*Your task:*
When you find the word "real" in a line of the entries, please copy the whole line.

*Extracted entries:*
#####

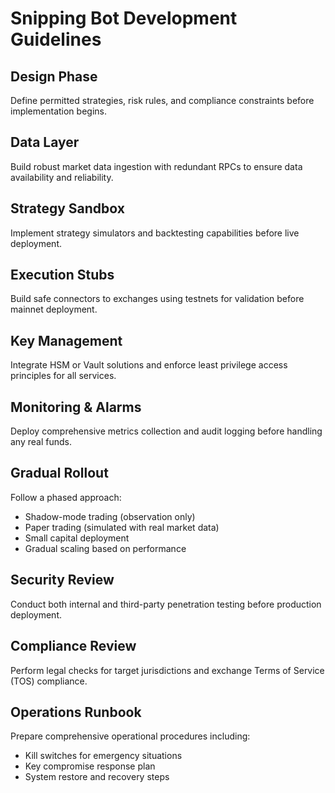 # Snipping Bot Development Guidelines

## Design Phase
Define permitted strategies, risk rules, and compliance constraints before implementation begins.

## Data Layer
Build robust market data ingestion with redundant RPCs to ensure data availability and reliability.

## Strategy Sandbox
Implement strategy simulators and backtesting capabilities before live deployment.

## Execution Stubs
Build safe connectors to exchanges using testnets for validation before mainnet deployment.

## Key Management
Integrate HSM or Vault solutions and enforce least privilege access principles for all services.

## Monitoring & Alarms
Deploy comprehensive metrics collection and audit logging before handling any real funds.

## Gradual Rollout
Follow a phased approach:
- Shadow-mode trading (observation only)
- Paper trading (simulated with real market data)
- Small capital deployment
- Gradual scaling based on performance

## Security Review
Conduct both internal and third-party penetration testing before production deployment.

## Compliance Review
Perform legal checks for target jurisdictions and exchange Terms of Service (TOS) compliance.

## Operations Runbook
Prepare comprehensive operational procedures including:
- Kill switches for emergency situations
- Key compromise response plan
- System restore and recovery steps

#####

*Solution to this problem:*
Deploy comprehensive metrics collection and audit logging before handling any real funds.
- Paper trading (simulated with real market data)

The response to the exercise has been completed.